# Work task:
Check every line of the entries for "Subscriber", and copy the lines that hold it.

# Data to use:

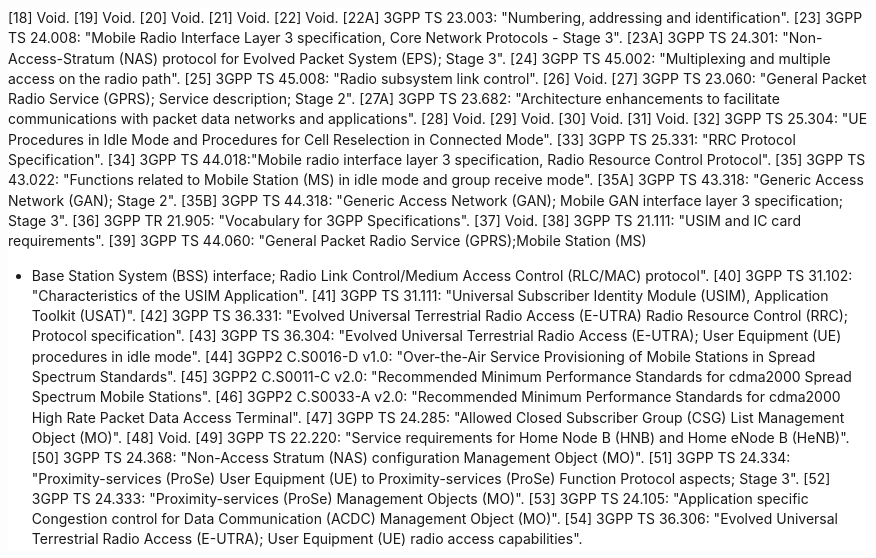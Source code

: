 [18] Void.
[19] Void.
[20] Void.
[21] Void.
[22] Void.
[22A] 3GPP TS 23.003: \"Numbering, addressing and identification\".
[23] 3GPP TS 24.008: \"Mobile Radio Interface Layer 3 specification, Core
Network Protocols - Stage 3\".
[23A] 3GPP TS 24.301: \"Non-Access-Stratum (NAS) protocol for Evolved Packet
System (EPS); Stage 3\".
[24] 3GPP TS 45.002: \"Multiplexing and multiple access on the radio path\".
[25] 3GPP TS 45.008: \"Radio subsystem link control\".
[26] Void.
[27] 3GPP TS 23.060: \"General Packet Radio Service (GPRS); Service
description; Stage 2\".
[27A] 3GPP TS 23.682: \"Architecture enhancements to facilitate communications
with packet data networks and applications\".
[28] Void.
[29] Void.
[30] Void.
[31] Void.
[32] 3GPP TS 25.304: \"UE Procedures in Idle Mode and Procedures for Cell
Reselection in Connected Mode\".
[33] 3GPP TS 25.331: \"RRC Protocol Specification\".
[34] 3GPP TS 44.018:\"Mobile radio interface layer 3 specification, Radio
Resource Control Protocol\".
[35] 3GPP TS 43.022: \"Functions related to Mobile Station (MS) in idle mode
and group receive mode\".
[35A] 3GPP TS 43.318: \"Generic Access Network (GAN); Stage 2\".
[35B] 3GPP TS 44.318: \"Generic Access Network (GAN); Mobile GAN interface
layer 3 specification; Stage 3\".
[36] 3GPP TR 21.905: \"Vocabulary for 3GPP Specifications\".
[37] Void.
[38] 3GPP TS 21.111: \"USIM and IC card requirements\".
[39] 3GPP TS 44.060: \"General Packet Radio Service (GPRS);Mobile Station (MS)
- Base Station System (BSS) interface; Radio Link Control/Medium Access
Control (RLC/MAC) protocol\".
[40] 3GPP TS 31.102: \"Characteristics of the USIM Application\".
[41] 3GPP TS 31.111: \"Universal Subscriber Identity Module (USIM),
Application Toolkit (USAT)\".
[42] 3GPP TS 36.331: \"Evolved Universal Terrestrial Radio Access (E-UTRA)
Radio Resource Control (RRC); Protocol specification\".
[43] 3GPP TS 36.304: \"Evolved Universal Terrestrial Radio Access (E-UTRA);
User Equipment (UE) procedures in idle mode\".
[44] 3GPP2 C.S0016-D v1.0: \"Over-the-Air Service Provisioning of Mobile
Stations in Spread Spectrum Standards\".
[45] 3GPP2 C.S0011-C v2.0: \"Recommended Minimum Performance Standards for
cdma2000 Spread Spectrum Mobile Stations\".
[46] 3GPP2 C.S0033-A v2.0: \"Recommended Minimum Performance Standards for
cdma2000 High Rate Packet Data Access Terminal\".
[47] 3GPP TS 24.285: \"Allowed Closed Subscriber Group (CSG) List Management
Object (MO)\".
[48] Void.
[49] 3GPP TS 22.220: \"Service requirements for Home Node B (HNB) and Home
eNode B (HeNB)\".
[50] 3GPP TS 24.368: \"Non-Access Stratum (NAS) configuration Management
Object (MO)\".
[51] 3GPP TS 24.334: \"Proximity-services (ProSe) User Equipment (UE) to
Proximity-services (ProSe) Function Protocol aspects; Stage 3\".
[52] 3GPP TS 24.333: \"Proximity-services (ProSe) Management Objects (MO)\".
[53] 3GPP TS 24.105: \"Application specific Congestion control for Data
Communication (ACDC) Management Object (MO)\".
[54] 3GPP TS 36.306: \"Evolved Universal Terrestrial Radio Access (E-UTRA);
User Equipment (UE) radio access capabilities\".
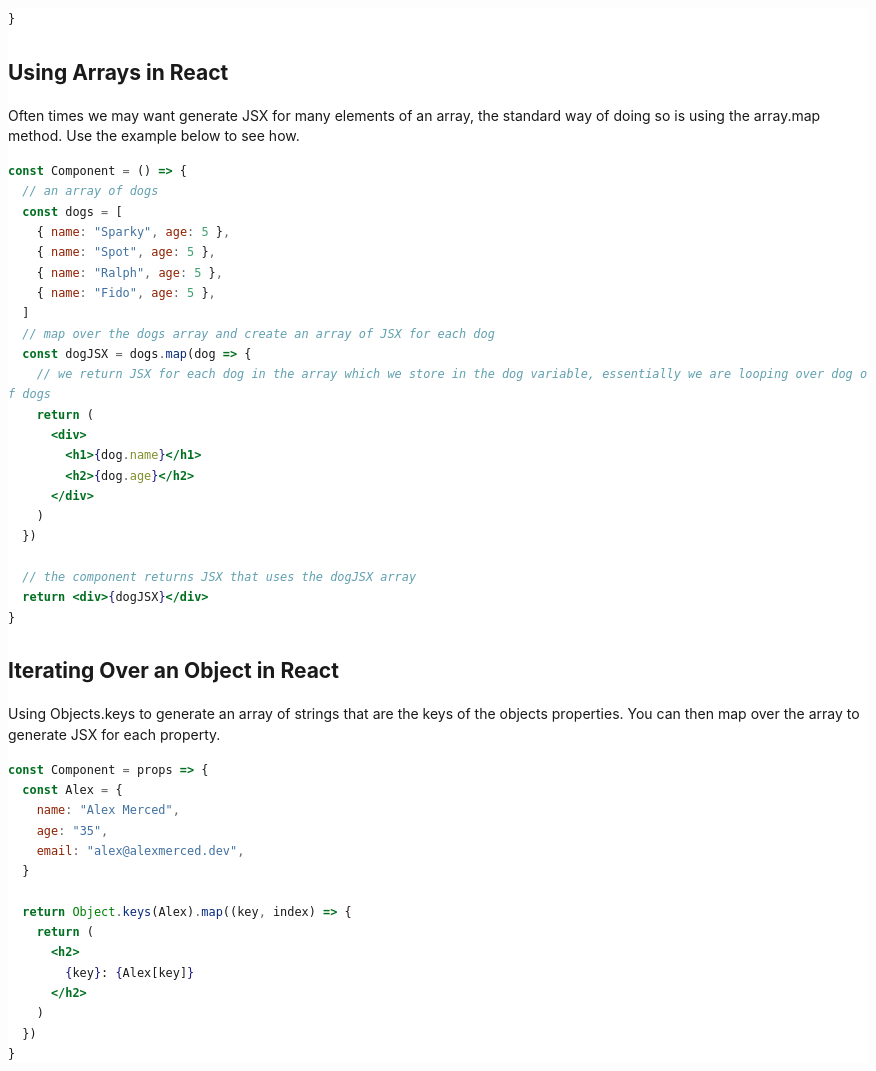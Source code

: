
 ```jsx
}
```

## Using Arrays in React

Often times we may want generate JSX for many elements of an array, the standard way of doing so is using the array.map method. Use the example below to see how.

```jsx
const Component = () => {
  // an array of dogs
  const dogs = [
    { name: "Sparky", age: 5 },
    { name: "Spot", age: 5 },
    { name: "Ralph", age: 5 },
    { name: "Fido", age: 5 },
  ]
  // map over the dogs array and create an array of JSX for each dog
  const dogJSX = dogs.map(dog => {
    // we return JSX for each dog in the array which we store in the dog variable, essentially we are looping over dog of dogs
    return (
      <div>
        <h1>{dog.name}</h1>
        <h2>{dog.age}</h2>
      </div>
    )
  })

  // the component returns JSX that uses the dogJSX array
  return <div>{dogJSX}</div>
}
```

## Iterating Over an Object in React

Using Objects.keys to generate an array of strings that are the keys of the objects properties. You can then map over the array to generate JSX for each property.

```jsx
const Component = props => {
  const Alex = {
    name: "Alex Merced",
    age: "35",
    email: "alex@alexmerced.dev",
  }

  return Object.keys(Alex).map((key, index) => {
    return (
      <h2>
        {key}: {Alex[key]}
      </h2>
    )
  })
}
```
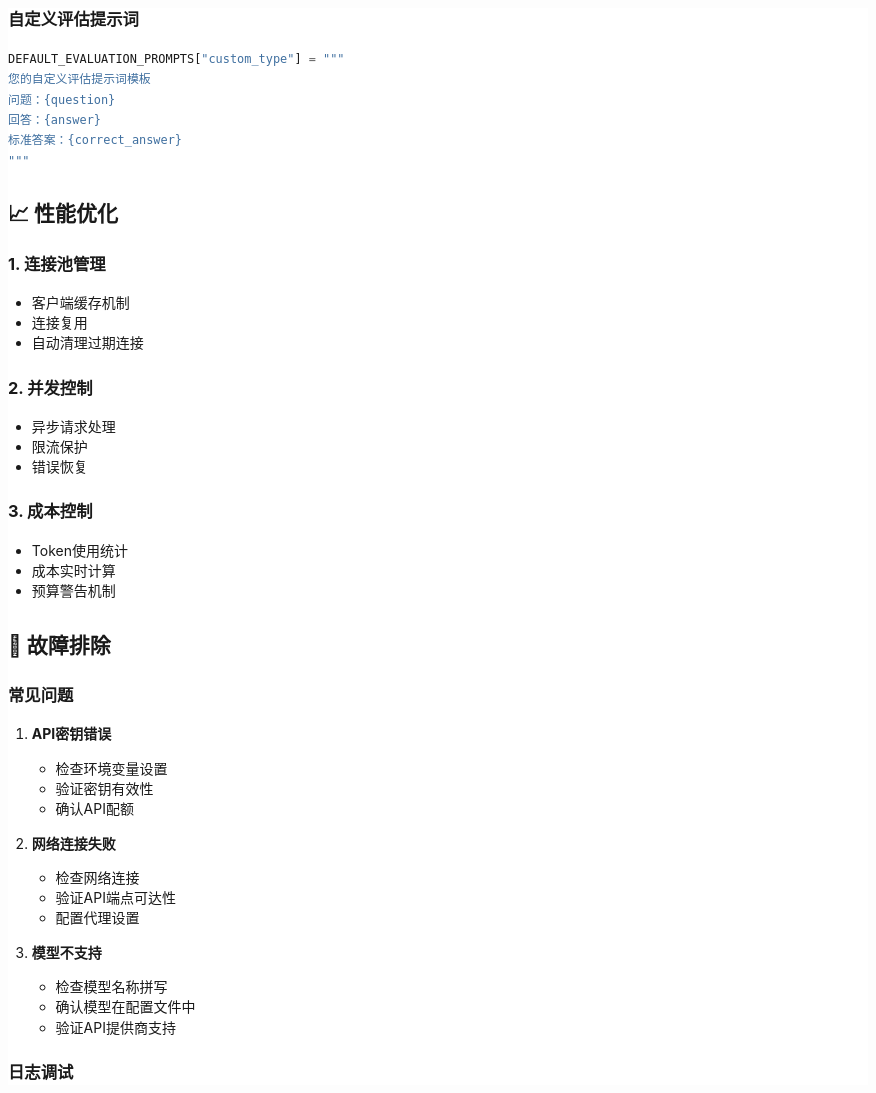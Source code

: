 ### 自定义评估提示词

```python
DEFAULT_EVALUATION_PROMPTS["custom_type"] = """
您的自定义评估提示词模板
问题：{question}
回答：{answer}
标准答案：{correct_answer}
"""
```

## 📈 性能优化

### 1. 连接池管理

- 客户端缓存机制
- 连接复用
- 自动清理过期连接

### 2. 并发控制

- 异步请求处理
- 限流保护
- 错误恢复

### 3. 成本控制

- Token使用统计
- 成本实时计算
- 预算警告机制

## 🚨 故障排除

### 常见问题

1. **API密钥错误**
   - 检查环境变量设置
   - 验证密钥有效性
   - 确认API配额

2. **网络连接失败**
   - 检查网络连接
   - 验证API端点可达性
   - 配置代理设置

3. **模型不支持**
   - 检查模型名称拼写
   - 确认模型在配置文件中
   - 验证API提供商支持

### 日志调试
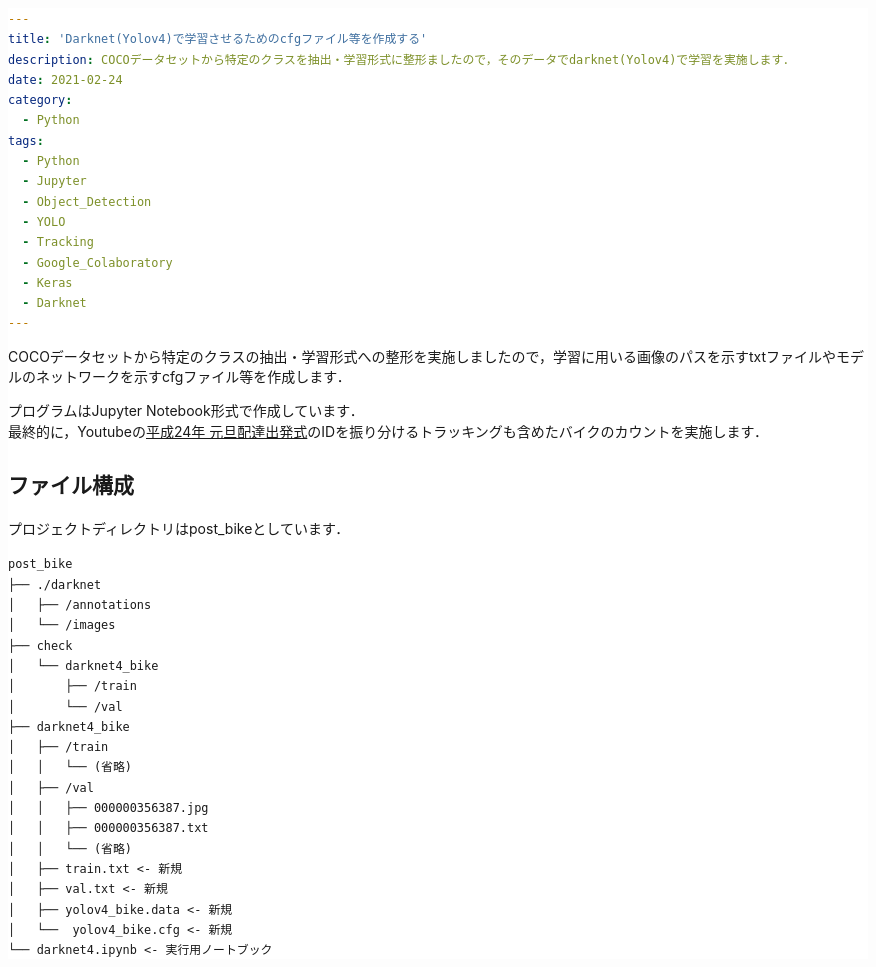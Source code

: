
 ```yaml
---
title: 'Darknet(Yolov4)で学習させるためのcfgファイル等を作成する'
description: COCOデータセットから特定のクラスを抽出・学習形式に整形ましたので，そのデータでdarknet(Yolov4)で学習を実施します．
date: 2021-02-24
category: 
  - Python
tags:
  - Python
  - Jupyter
  - Object_Detection
  - YOLO
  - Tracking
  - Google_Colaboratory
  - Keras
  - Darknet
---
```

COCOデータセットから特定のクラスの抽出・学習形式への整形を実施しましたので，学習に用いる画像のパスを示すtxtファイルやモデルのネットワークを示すcfgファイル等を作成します．<br>



<ClientOnly>
  <CallInArticleAdsense />
</ClientOnly>

プログラムはJupyter Notebook形式で作成しています．<br>
最終的に，Youtubeの[平成24年 元旦配達出発式](https://www.youtube.com/watch?v=wnRH3-CIk4I)のIDを振り分けるトラッキングも含めたバイクのカウントを実施します．






## ファイル構成
プロジェクトディレクトリはpost_bikeとしています．
```
post_bike
├── ./darknet
│   ├── /annotations
│   └── /images
├── check
│   └── darknet4_bike
│       ├── /train
│       └── /val
├── darknet4_bike
│   ├── /train
│   │   └── (省略)
│   ├── /val
│   │   ├── 000000356387.jpg
│   │   ├── 000000356387.txt
│   │   └── (省略)
│   ├── train.txt <- 新規
│   ├── val.txt <- 新規
│   ├── yolov4_bike.data <- 新規
│   └──  yolov4_bike.cfg <- 新規
└── darknet4.ipynb <- 実行用ノートブック
```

# Your response:
[41] 3GPP TS 31.111: \"Universal Subscriber Identity Module (USIM),
[47] 3GPP TS 24.285: \"Allowed Closed Subscriber Group (CSG) List Management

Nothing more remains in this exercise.